## Instructions to follow
Take each line in the entries below that holds "making" and show it.

## Data excerpts
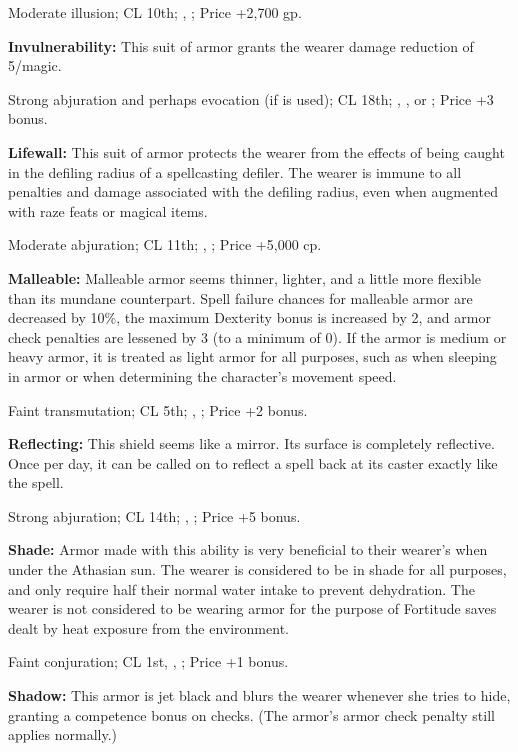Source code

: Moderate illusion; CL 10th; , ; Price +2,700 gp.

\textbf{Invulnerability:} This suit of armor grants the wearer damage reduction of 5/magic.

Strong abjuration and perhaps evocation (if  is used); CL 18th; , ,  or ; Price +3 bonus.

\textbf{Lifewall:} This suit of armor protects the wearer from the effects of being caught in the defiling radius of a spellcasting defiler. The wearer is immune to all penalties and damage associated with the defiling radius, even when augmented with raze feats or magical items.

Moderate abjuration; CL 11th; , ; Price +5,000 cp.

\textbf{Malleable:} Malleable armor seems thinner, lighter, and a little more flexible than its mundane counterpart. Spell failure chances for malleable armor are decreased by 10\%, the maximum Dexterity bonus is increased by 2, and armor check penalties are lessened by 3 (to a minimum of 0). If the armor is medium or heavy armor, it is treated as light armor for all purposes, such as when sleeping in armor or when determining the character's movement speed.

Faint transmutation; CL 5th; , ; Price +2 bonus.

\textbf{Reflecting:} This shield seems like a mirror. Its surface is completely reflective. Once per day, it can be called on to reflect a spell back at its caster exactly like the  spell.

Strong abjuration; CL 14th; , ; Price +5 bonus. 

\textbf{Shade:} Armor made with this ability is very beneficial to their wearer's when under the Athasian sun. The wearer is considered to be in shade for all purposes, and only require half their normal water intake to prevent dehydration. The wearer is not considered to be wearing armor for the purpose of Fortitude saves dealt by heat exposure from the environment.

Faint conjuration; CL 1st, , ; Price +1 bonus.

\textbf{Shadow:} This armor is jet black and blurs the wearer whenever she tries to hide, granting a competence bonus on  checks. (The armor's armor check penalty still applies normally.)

---

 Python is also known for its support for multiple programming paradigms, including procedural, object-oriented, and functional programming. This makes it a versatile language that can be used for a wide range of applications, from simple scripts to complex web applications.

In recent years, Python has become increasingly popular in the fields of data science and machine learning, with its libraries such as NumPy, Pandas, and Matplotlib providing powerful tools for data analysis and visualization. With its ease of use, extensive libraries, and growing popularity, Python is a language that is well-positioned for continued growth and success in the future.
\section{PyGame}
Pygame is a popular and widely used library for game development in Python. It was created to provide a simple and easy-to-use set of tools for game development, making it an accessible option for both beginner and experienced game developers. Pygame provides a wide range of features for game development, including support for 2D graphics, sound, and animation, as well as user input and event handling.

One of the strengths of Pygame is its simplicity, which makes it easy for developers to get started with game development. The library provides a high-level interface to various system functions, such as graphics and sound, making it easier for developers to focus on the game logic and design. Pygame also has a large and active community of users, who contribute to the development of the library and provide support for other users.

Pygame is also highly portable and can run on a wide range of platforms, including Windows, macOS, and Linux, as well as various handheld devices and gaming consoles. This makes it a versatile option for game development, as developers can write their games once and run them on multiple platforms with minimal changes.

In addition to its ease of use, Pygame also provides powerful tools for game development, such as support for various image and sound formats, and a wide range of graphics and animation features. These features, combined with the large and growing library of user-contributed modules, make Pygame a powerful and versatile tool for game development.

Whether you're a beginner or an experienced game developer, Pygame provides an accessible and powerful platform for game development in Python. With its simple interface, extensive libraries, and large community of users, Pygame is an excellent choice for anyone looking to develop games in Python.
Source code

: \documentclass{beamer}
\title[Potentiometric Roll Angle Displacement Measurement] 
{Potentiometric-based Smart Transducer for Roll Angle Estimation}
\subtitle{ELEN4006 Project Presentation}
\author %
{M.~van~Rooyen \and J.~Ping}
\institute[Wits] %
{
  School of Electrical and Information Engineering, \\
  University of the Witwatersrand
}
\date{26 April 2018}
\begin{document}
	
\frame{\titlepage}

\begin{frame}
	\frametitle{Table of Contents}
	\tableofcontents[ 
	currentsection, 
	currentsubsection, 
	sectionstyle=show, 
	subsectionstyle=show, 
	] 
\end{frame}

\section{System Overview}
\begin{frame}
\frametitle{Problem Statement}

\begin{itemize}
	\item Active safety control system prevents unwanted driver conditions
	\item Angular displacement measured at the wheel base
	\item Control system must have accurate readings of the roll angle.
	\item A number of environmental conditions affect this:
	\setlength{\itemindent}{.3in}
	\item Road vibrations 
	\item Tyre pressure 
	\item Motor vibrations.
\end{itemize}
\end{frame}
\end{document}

## Finished task
Pygame is a popular and widely used library for game development in Python. It was created to provide a simple and easy-to-use set of tools for game development, making it an accessible option for both beginner and experienced game developers. Pygame provides a wide range of features for game development, including support for 2D graphics, sound, and animation, as well as user input and event handling.
One of the strengths of Pygame is its simplicity, which makes it easy for developers to get started with game development. The library provides a high-level interface to various system functions, such as graphics and sound, making it easier for developers to focus on the game logic and design. Pygame also has a large and active community of users, who contribute to the development of the library and provide support for other users.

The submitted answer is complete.